Visually, it means that the yield of apples is a linear or planar function of temperature, rainfall and humidity:

![linear-regression-graph](https://i.imgur.com/4DJ9f8X.png)

The *learning* part of linear regression is to figure out a set of weights `w11, w12,... w23, b1 & b2` using the training data, to make accurate predictions for new data. The _learned_ weights will be used to predict the yields for apples and oranges in a new region using the average temperature, rainfall, and humidity for that region. 

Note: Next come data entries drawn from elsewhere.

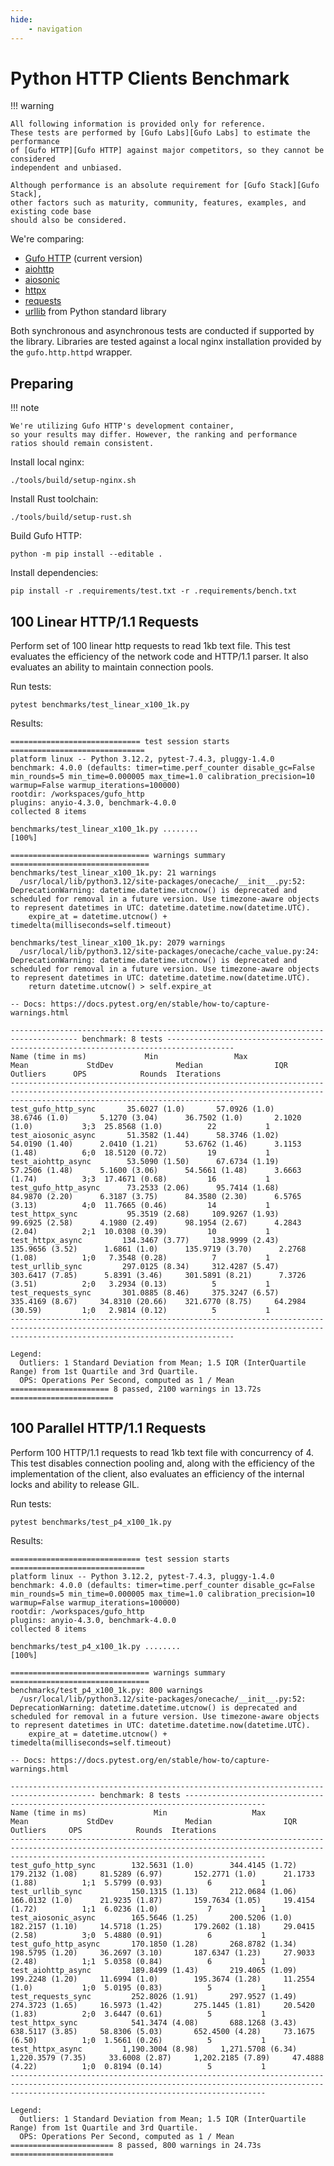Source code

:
 ```yaml
---
hide:
    - navigation
---
```

# Python HTTP Clients Benchmark

!!! warning

    All following information is provided only for reference.
    These tests are performed by [Gufo Labs][Gufo Labs] to estimate the performance
    of [Gufo HTTP][Gufo HTTP] against major competitors, so they cannot be considered
    independent and unbiased.

    Although performance is an absolute requirement for [Gufo Stack][Gufo Stack],
    other factors such as maturity, community, features, examples, and existing code base
    should also be considered.

We're comparing:

- [Gufo HTTP][Gufo HTTP] (current version)
- [aiohttp][aiohttp]
- [aiosonic][aiosonic]
- [httpx][httpx]
- [requests][requests]
- [urllib][urllib] from Python standard library

Both synchronous and asynchronous tests are conducted if supported by the library. Libraries are tested against a local nginx installation provided by the `gufo.http.httpd` wrapper.

## Preparing

!!! note

    We're utilizing Gufo HTTP's development container,
    so your results may differ. However, the ranking and performance ratios should remain consistent.

Install local nginx:
```
./tools/build/setup-nginx.sh
```

Install Rust toolchain:

```
./tools/build/setup-rust.sh
```

Build Gufo HTTP:

```
python -m pip install --editable .
```

Install dependencies:

```
pip install -r .requirements/test.txt -r .requirements/bench.txt
```

## 100 Linear HTTP/1.1 Requests

Perform set of 100 linear http requests to read 1kb text file. This test evaluates
the efficiency of the network code and HTTP/1.1 parser. It also evaluates an
ability to maintain connection pools.

Run tests:
```
pytest benchmarks/test_linear_x100_1k.py
```

Results:
```
============================= test session starts ==============================
platform linux -- Python 3.12.2, pytest-7.4.3, pluggy-1.4.0
benchmark: 4.0.0 (defaults: timer=time.perf_counter disable_gc=False min_rounds=5 min_time=0.000005 max_time=1.0 calibration_precision=10 warmup=False warmup_iterations=100000)
rootdir: /workspaces/gufo_http
plugins: anyio-4.3.0, benchmark-4.0.0
collected 8 items

benchmarks/test_linear_x100_1k.py ........                               [100%]

=============================== warnings summary ===============================
benchmarks/test_linear_x100_1k.py: 21 warnings
  /usr/local/lib/python3.12/site-packages/onecache/__init__.py:52: DeprecationWarning: datetime.datetime.utcnow() is deprecated and scheduled for removal in a future version. Use timezone-aware objects to represent datetimes in UTC: datetime.datetime.now(datetime.UTC).
    expire_at = datetime.utcnow() + timedelta(milliseconds=self.timeout)

benchmarks/test_linear_x100_1k.py: 2079 warnings
  /usr/local/lib/python3.12/site-packages/onecache/cache_value.py:24: DeprecationWarning: datetime.datetime.utcnow() is deprecated and scheduled for removal in a future version. Use timezone-aware objects to represent datetimes in UTC: datetime.datetime.now(datetime.UTC).
    return datetime.utcnow() > self.expire_at

-- Docs: https://docs.pytest.org/en/stable/how-to/capture-warnings.html

------------------------------------------------------------------------------------- benchmark: 8 tests -------------------------------------------------------------------------------------
Name (time in ms)             Min                 Max                Mean             StdDev              Median                IQR            Outliers      OPS            Rounds  Iterations
----------------------------------------------------------------------------------------------------------------------------------------------------------------------------------------------
test_gufo_http_sync       35.6027 (1.0)       57.0926 (1.0)       38.6746 (1.0)       5.1270 (3.04)      36.7502 (1.0)       2.1020 (1.0)           3;3  25.8568 (1.0)          22           1
test_aiosonic_async       51.3582 (1.44)      58.3746 (1.02)      54.0190 (1.40)      2.0410 (1.21)      53.6762 (1.46)      3.1153 (1.48)          6;0  18.5120 (0.72)         19           1
test_aiohttp_async        53.5090 (1.50)      67.6734 (1.19)      57.2506 (1.48)      5.1600 (3.06)      54.5661 (1.48)      3.6663 (1.74)          3;3  17.4671 (0.68)         16           1
test_gufo_http_async      73.2533 (2.06)      95.7414 (1.68)      84.9870 (2.20)      6.3187 (3.75)      84.3580 (2.30)      6.5765 (3.13)          4;0  11.7665 (0.46)         14           1
test_httpx_sync           95.3519 (2.68)     109.9267 (1.93)      99.6925 (2.58)      4.1980 (2.49)      98.1954 (2.67)      4.2843 (2.04)          2;1  10.0308 (0.39)         10           1
test_httpx_async         134.3467 (3.77)     138.9999 (2.43)     135.9656 (3.52)      1.6861 (1.0)      135.9719 (3.70)      2.2768 (1.08)          1;0   7.3548 (0.28)          7           1
test_urllib_sync         297.0125 (8.34)     312.4287 (5.47)     303.6417 (7.85)      5.8391 (3.46)     301.5891 (8.21)      7.3726 (3.51)          2;0   3.2934 (0.13)          5           1
test_requests_sync       301.0885 (8.46)     375.3247 (6.57)     335.4169 (8.67)     34.8310 (20.66)    321.6770 (8.75)     64.2984 (30.59)         1;0   2.9814 (0.12)          5           1
----------------------------------------------------------------------------------------------------------------------------------------------------------------------------------------------

Legend:
  Outliers: 1 Standard Deviation from Mean; 1.5 IQR (InterQuartile Range) from 1st Quartile and 3rd Quartile.
  OPS: Operations Per Second, computed as 1 / Mean
====================== 8 passed, 2100 warnings in 13.72s =======================
```

## 100 Parallel HTTP/1.1 Requests

Perform 100 HTTP/1.1 requests to read 1kb text file with concurrency of 4. This test
disables connection pooling and, along with the
efficiency of the implementation of the client, also evaluates an efficiency
of the internal locks and ability to release GIL.

Run tests:
```
pytest benchmarks/test_p4_x100_1k.py
```

Results:
```
============================= test session starts ==============================
platform linux -- Python 3.12.2, pytest-7.4.3, pluggy-1.4.0
benchmark: 4.0.0 (defaults: timer=time.perf_counter disable_gc=False min_rounds=5 min_time=0.000005 max_time=1.0 calibration_precision=10 warmup=False warmup_iterations=100000)
rootdir: /workspaces/gufo_http
plugins: anyio-4.3.0, benchmark-4.0.0
collected 8 items

benchmarks/test_p4_x100_1k.py ........                                   [100%]

=============================== warnings summary ===============================
benchmarks/test_p4_x100_1k.py: 800 warnings
  /usr/local/lib/python3.12/site-packages/onecache/__init__.py:52: DeprecationWarning: datetime.datetime.utcnow() is deprecated and scheduled for removal in a future version. Use timezone-aware objects to represent datetimes in UTC: datetime.datetime.now(datetime.UTC).
    expire_at = datetime.utcnow() + timedelta(milliseconds=self.timeout)

-- Docs: https://docs.pytest.org/en/stable/how-to/capture-warnings.html

----------------------------------------------------------------------------------------- benchmark: 8 tests ----------------------------------------------------------------------------------------
Name (time in ms)               Min                   Max                  Mean             StdDev                Median                IQR            Outliers     OPS            Rounds  Iterations
-----------------------------------------------------------------------------------------------------------------------------------------------------------------------------------------------------
test_gufo_http_sync        132.5631 (1.0)        344.4145 (1.72)       179.2132 (1.08)     81.5289 (6.97)       152.2771 (1.0)      21.1733 (1.88)          1;1  5.5799 (0.93)          6           1
test_urllib_sync           150.1315 (1.13)       212.0684 (1.06)       166.0132 (1.0)      21.9235 (1.87)       159.7634 (1.05)     19.4154 (1.72)          1;1  6.0236 (1.0)           7           1
test_aiosonic_async        165.5646 (1.25)       200.5206 (1.0)        182.2157 (1.10)     14.5718 (1.25)       179.2602 (1.18)     29.0415 (2.58)          3;0  5.4880 (0.91)          6           1
test_gufo_http_async       170.1850 (1.28)       268.8782 (1.34)       198.5795 (1.20)     36.2697 (3.10)       187.6347 (1.23)     27.9033 (2.48)          1;1  5.0358 (0.84)          6           1
test_aiohttp_async         189.8499 (1.43)       219.4065 (1.09)       199.2248 (1.20)     11.6994 (1.0)        195.3674 (1.28)     11.2554 (1.0)           1;0  5.0195 (0.83)          5           1
test_requests_sync         252.8026 (1.91)       297.9527 (1.49)       274.3723 (1.65)     16.5973 (1.42)       275.1445 (1.81)     20.5420 (1.83)          2;0  3.6447 (0.61)          5           1
test_httpx_sync            541.3474 (4.08)       688.1268 (3.43)       638.5117 (3.85)     58.8306 (5.03)       652.4500 (4.28)     73.1675 (6.50)          1;0  1.5661 (0.26)          5           1
test_httpx_async         1,190.3004 (8.98)     1,271.5708 (6.34)     1,220.3579 (7.35)     33.6008 (2.87)     1,202.2185 (7.89)     47.4888 (4.22)          1;0  0.8194 (0.14)          5           1
-----------------------------------------------------------------------------------------------------------------------------------------------------------------------------------------------------

Legend:
  Outliers: 1 Standard Deviation from Mean; 1.5 IQR (InterQuartile Range) from 1st Quartile and 3rd Quartile.
  OPS: Operations Per Second, computed as 1 / Mean
======================= 8 passed, 800 warnings in 24.73s =======================
```

[Gufo Labs]: https://gufolabs.com/
[Gufo Stack]: https://docs.gufolabs.com/
[Gufo HTTP]: https://docs.gufolabs.com/gufo_http/
[aiohttp]: https://docs.aiohttp.org/en/stable/
[aiosonic]: https://aiosonic.readthedocs.io/en/latest/
[httpx]: https://www.python-httpx.org
[requests]: https://requests.readthedocs.io/en/latest/
[urllib]: https://docs.python.org/3/library/urllib.request.html#module-urllib.request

You will _train_ our model by adjusting the weights slightly many times to make better predictions, using an optimization technique called *gradient descent*. Let's begin by importing Numpy and PyTorch.

In [2]:
import numpy as np
import torch

## Training data

You can represent the training data using two matrices: `inputs` and `targets`, each with one row per observation, and one column per variable.

In [3]:
# Input (temp, rainfall, humidity)
inputs = np.array([[73, 67, 43], 
                   [91, 88, 64], 
                   [87, 134, 58], 
                   [102, 43, 37], 
                   [69, 96, 70]], dtype='float32')

In [4]:
# Targets (apples, oranges)
targets = np.array([[56, 70], 
                    [81, 101], 
                    [119, 133], 
                    [22, 37], 
                    [103, 119]], dtype='float32')

The input and target variables have been separated because you will operate on them separately.

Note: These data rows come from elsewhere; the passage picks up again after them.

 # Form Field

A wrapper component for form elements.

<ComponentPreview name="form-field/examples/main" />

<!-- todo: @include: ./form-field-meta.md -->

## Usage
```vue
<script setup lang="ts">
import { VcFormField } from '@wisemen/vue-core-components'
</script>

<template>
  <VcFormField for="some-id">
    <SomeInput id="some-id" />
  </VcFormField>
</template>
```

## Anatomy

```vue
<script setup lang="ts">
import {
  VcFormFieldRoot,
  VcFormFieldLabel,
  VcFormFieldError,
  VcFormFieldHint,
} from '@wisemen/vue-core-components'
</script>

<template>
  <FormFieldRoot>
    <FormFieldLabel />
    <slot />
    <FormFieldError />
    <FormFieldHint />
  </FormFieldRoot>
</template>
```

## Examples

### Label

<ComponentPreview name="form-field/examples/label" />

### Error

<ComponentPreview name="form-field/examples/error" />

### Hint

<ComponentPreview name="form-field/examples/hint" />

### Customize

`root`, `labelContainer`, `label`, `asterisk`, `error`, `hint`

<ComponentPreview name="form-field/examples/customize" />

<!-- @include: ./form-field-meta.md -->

Let's convert the arrays to PyTorch tensors.

In [5]:
# Convert inputs and targets to tensors
inputs = torch.from_numpy(inputs)
targets = torch.from_numpy(targets)
print(inputs.shape)
print(targets)

torch.Size([5, 3])
tensor([[ 56.,  70.],
        [ 81., 101.],
        [119., 133.],
        [ 22.,  37.],
        [103., 119.]])


## Linear regression model from scratch

The weights and biases (`w11, w12,... w23, b1 & b2`) can also be represented as matrices, initialized as random values. The first row of `w` and the first element of `b` are used to predict the first target variable, i.e., yield of apples, and similarly, the second for oranges.

In [6]:
# Weights and biases
w = torch.randn(2,3 , requires_grad=True)
b = torch.randn(2, requires_grad=True)
print(w)
print(b.T)

tensor([[-0.7384, -0.8493, -0.8118],
        [ 1.8652,  0.2408, -1.9276]], requires_grad=True)
tensor([ 0.1275, -0.7642], grad_fn=<PermuteBackward0>)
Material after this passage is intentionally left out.